§ What to do:
With the pictures removed, set down all of the entries below exactly.
┄┄┄┄┄┄┄┄┄┄┄┄┄┄┄┄┄┄┄┄
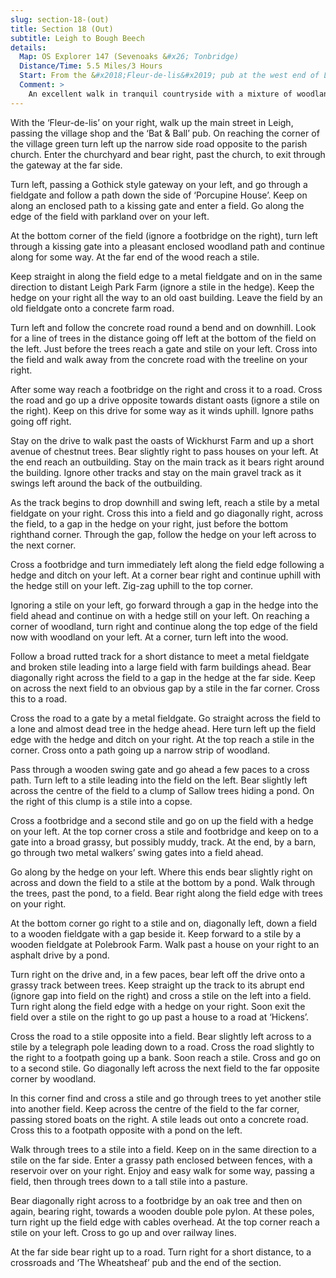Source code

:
 ```yaml
---
slug: section-18-(out)
title: Section 18 (Out)
subtitle: Leigh to Bough Beech
details:
  Map: OS Explorer 147 (Sevenoaks &#x26; Tonbridge)
  Distance/Time: 5.5 Miles/3 Hours
  Start: From the &#x2018;Fleur-de-lis&#x2019; pub at the west end of Leigh. The rail station is a short distance down the hill. Parking is usually to be found on the side roads around the village green.
  Comment: >
    An excellent walk in tranquil countryside with a mixture of woodland, pasture land and arable, sadly all the hop gardens have gone. There are many stiles.
---
```

With the ‘Fleur-de-lis’ on your right, walk up the main street in Leigh, passing the village shop and the ‘Bat & Ball’ pub. On reaching the corner of the village green turn left up the narrow side road opposite to the parish church. Enter the churchyard and bear right, past the church, to exit through the gateway at the far side.

Turn left, passing a Gothick style gateway on your left, and go through a fieldgate and follow a path down the side of ‘Porcupine House’. Keep on along an enclosed path to a kissing gate and enter a field. Go along the edge of the field with parkland over on your left.

At the bottom corner of the field (ignore a footbridge on the right), turn left through a kissing gate into a pleasant enclosed woodland path and continue along for some way. At the far end of the wood reach a stile.

Keep straight in along the field edge to a metal fieldgate and on in the same direction to distant Leigh Park Farm (ignore a stile in the hedge). Keep the hedge on your right all the way to an old oast building. Leave the field by an old fieldgate onto a concrete farm road.

Turn left and follow the concrete road round a bend and on downhill. Look for a line of trees in the distance going off left at the bottom of the field on the left. Just before the trees reach a gate and stile on your left. Cross into the field and walk away from the concrete road with the treeline on your right.

After some way reach a footbridge on the right and cross it to a road. Cross the road and go up a drive opposite towards distant oasts (ignore a stile on the right). Keep on this drive for some way as it winds uphill. Ignore paths going off right.

Stay on the drive to walk past the oasts of Wickhurst Farm and up a short avenue of chestnut trees. Bear slightly right to pass houses on your left. At the end reach an outbuilding. Stay on the main track as it bears right around the building. Ignore other tracks and stay on the main gravel track as it swings left around the back of the outbuilding.

As the track begins to drop downhill and swing left, reach a stile by a metal fieldgate on your right. Cross this into a field and go diagonally right, across the field, to a gap in the hedge on your right, just before the bottom righthand corner. Through the gap, follow the hedge on your left across to the next corner.

Cross a footbridge and turn immediately left along the field edge following a hedge and ditch on your left. At a corner bear right and continue uphill with the hedge still on your left. Zig-zag uphill to the top corner.

Ignoring a stile on your left, go forward through a gap in the hedge into the field ahead and continue on with a hedge still on your left. On reaching a corner of woodland, turn right and continue along the top edge of the field now with woodland on your left. At a corner, turn left into the wood.

Follow a broad rutted track for a short distance to meet a metal fieldgate and broken stile leading into a large field with farm buildings ahead. Bear diagonally right across the field to a gap in the hedge at the far side. Keep on across the next field to an obvious gap by a stile in the far corner. Cross this to a road.

Cross the road to a gate by a metal fieldgate. Go straight across the field to a lone and almost dead tree in the hedge ahead. Here turn left up the field edge with the hedge and ditch on your right. At the top reach a stile in the corner. Cross onto a path going up a narrow strip of woodland.

Pass through a wooden swing gate and go ahead a few paces to a cross path. Turn left to a stile leading into the field on the left. Bear slightly left across the centre of the field to a clump of Sallow trees hiding a pond. On the right of this clump is a stile into a copse.

Cross a footbridge and a second stile and go on up the field with a hedge on your left. At the top corner cross a stile and footbridge and keep on to a gate into a broad grassy, but possibly muddy, track. At the end, by a barn, go through two metal walkers’ swing gates into a field ahead.

Go along by the hedge on your left. Where this ends bear slightly right on across and down the field to a stile at the bottom by a pond. Walk through the trees, past the pond, to a field. Bear right along the field edge with trees on your right.

At the bottom corner go right to a stile and on, diagonally left, down a field to a wooden fieldgate with a gap beside it. Keep forward to a stile by a wooden fieldgate at Polebrook Farm. Walk past a house on your right to an asphalt drive by a pond.

Turn right on the drive and, in a few paces, bear left off the drive onto a grassy track between trees. Keep straight up the track to its abrupt end (ignore gap into field on the right) and cross a stile on the left into a field. Turn right along the field edge with a hedge on your right. Soon exit the field over a stile on the right to go up past a house to a road at ‘Hickens’.

Cross the road to a stile opposite into a field. Bear slightly left across to a stile by a telegraph pole leading down to a road. Cross the road slightly to the right to a footpath going up a bank. Soon reach a stile. Cross and go on to a second stile. Go diagonally left across the next field to the far opposite corner by woodland.

In this corner find and cross a stile and go through trees to yet another stile into another field. Keep across the centre of the field to the far corner, passing stored boats on the right. A stile leads out onto a concrete road. Cross this to a footpath opposite with a pond on the left.

Walk through trees to a stile into a field. Keep on in the same direction to a stile on the far side. Enter a grassy path enclosed between fences, with a reservoir over on your right. Enjoy and easy walk for some way, passing a field, then through trees down to a tall stile into a pasture.

Bear diagonally right across to a footbridge by an oak tree and then on again, bearing right, towards a wooden double pole pylon. At these poles, turn right up the field edge with cables overhead. At the top corner reach a stile on your left. Cross to go up and over railway lines.

At the far side bear right up to a road. Turn right for a short distance, to a crossroads and ‘The Wheatsheaf’ pub and the end of the section.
┄┄┄┄┄┄┄┄┄┄┄┄┄┄┄┄┄┄┄┄
§ Written response:
Source code

:
 ```yaml
---
slug: section-18-(out)
title: Section 18 (Out)
subtitle: Leigh to Bough Beech
details:
  Map: OS Explorer 147 (Sevenoaks &#x26; Tonbridge)
  Distance/Time: 5.5 Miles/3 Hours
  Start: From the &#x2018;Fleur-de-lis&#x2019; pub at the west end of Leigh. The rail station is a short distance down the hill. Parking is usually to be found on the side roads around the village green.
  Comment: >
    An excellent walk in tranquil countryside with a mixture of woodland, pasture land and arable, sadly all the hop gardens have gone. There are many stiles.
---
```

With the ‘Fleur-de-lis’ on your right, walk up the main street in Leigh, passing the village shop and the ‘Bat & Ball’ pub. On reaching the corner of the village green turn left up the narrow side road opposite to the parish church. Enter the churchyard and bear right, past the church, to exit through the gateway at the far side.

Turn left, passing a Gothick style gateway on your left, and go through a fieldgate and follow a path down the side of ‘Porcupine House’. Keep on along an enclosed path to a kissing gate and enter a field. Go along the edge of the field with parkland over on your left.

At the bottom corner of the field (ignore a footbridge on the right), turn left through a kissing gate into a pleasant enclosed woodland path and continue along for some way. At the far end of the wood reach a stile.

Keep straight in along the field edge to a metal fieldgate and on in the same direction to distant Leigh Park Farm (ignore a stile in the hedge). Keep the hedge on your right all the way to an old oast building. Leave the field by an old fieldgate onto a concrete farm road.

Turn left and follow the concrete road round a bend and on downhill. Look for a line of trees in the distance going off left at the bottom of the field on the left. Just before the trees reach a gate and stile on your left. Cross into the field and walk away from the concrete road with the treeline on your right.

After some way reach a footbridge on the right and cross it to a road. Cross the road and go up a drive opposite towards distant oasts (ignore a stile on the right). Keep on this drive for some way as it winds uphill. Ignore paths going off right.

Stay on the drive to walk past the oasts of Wickhurst Farm and up a short avenue of chestnut trees. Bear slightly right to pass houses on your left. At the end reach an outbuilding. Stay on the main track as it bears right around the building. Ignore other tracks and stay on the main gravel track as it swings left around the back of the outbuilding.

As the track begins to drop downhill and swing left, reach a stile by a metal fieldgate on your right. Cross this into a field and go diagonally right, across the field, to a gap in the hedge on your right, just before the bottom righthand corner. Through the gap, follow the hedge on your left across to the next corner.

Cross a footbridge and turn immediately left along the field edge following a hedge and ditch on your left. At a corner bear right and continue uphill with the hedge still on your left. Zig-zag uphill to the top corner.

Ignoring a stile on your left, go forward through a gap in the hedge into the field ahead and continue on with a hedge still on your left. On reaching a corner of woodland, turn right and continue along the top edge of the field now with woodland on your left. At a corner, turn left into the wood.

Follow a broad rutted track for a short distance to meet a metal fieldgate and broken stile leading into a large field with farm buildings ahead. Bear diagonally right across the field to a gap in the hedge at the far side. Keep on across the next field to an obvious gap by a stile in the far corner. Cross this to a road.

Cross the road to a gate by a metal fieldgate. Go straight across the field to a lone and almost dead tree in the hedge ahead. Here turn left up the field edge with the hedge and ditch on your right. At the top reach a stile in the corner. Cross onto a path going up a narrow strip of woodland.

Pass through a wooden swing gate and go ahead a few paces to a cross path. Turn left to a stile leading into the field on the left. Bear slightly left across the centre of the field to a clump of Sallow trees hiding a pond. On the right of this clump is a stile into a copse.

Cross a footbridge and a second stile and go on up the field with a hedge on your left. At the top corner cross a stile and footbridge and keep on to a gate into a broad grassy, but possibly muddy, track. At the end, by a barn, go through two metal walkers’ swing gates into a field ahead.

Go along by the hedge on your left. Where this ends bear slightly right on across and down the field to a stile at the bottom by a pond. Walk through the trees, past the pond, to a field. Bear right along the field edge with trees on your right.

At the bottom corner go right to a stile and on, diagonally left, down a field to a wooden fieldgate with a gap beside it. Keep forward to a stile by a wooden fieldgate at Polebrook Farm. Walk past a house on your right to an asphalt drive by a pond.

Turn right on the drive and, in a few paces, bear left off the drive onto a grassy track between trees. Keep straight up the track to its abrupt end (ignore gap into field on the right) and cross a stile on the left into a field. Turn right along the field edge with a hedge on your right. Soon exit the field over a stile on the right to go up past a house to a road at ‘Hickens’.

Cross the road to a stile opposite into a field. Bear slightly left across to a stile by a telegraph pole leading down to a road. Cross the road slightly to the right to a footpath going up a bank. Soon reach a stile. Cross and go on to a second stile. Go diagonally left across the next field to the far opposite corner by woodland.

In this corner find and cross a stile and go through trees to yet another stile into another field. Keep across the centre of the field to the far corner, passing stored boats on the right. A stile leads out onto a concrete road. Cross this to a footpath opposite with a pond on the left.

Walk through trees to a stile into a field. Keep on in the same direction to a stile on the far side. Enter a grassy path enclosed between fences, with a reservoir over on your right. Enjoy and easy walk for some way, passing a field, then through trees down to a tall stile into a pasture.

Bear diagonally right across to a footbridge by an oak tree and then on again, bearing right, towards a wooden double pole pylon. At these poles, turn right up the field edge with cables overhead. At the top corner reach a stile on your left. Cross to go up and over railway lines.

At the far side bear right up to a road. Turn right for a short distance, to a crossroads and ‘The Wheatsheaf’ pub and the end of the section.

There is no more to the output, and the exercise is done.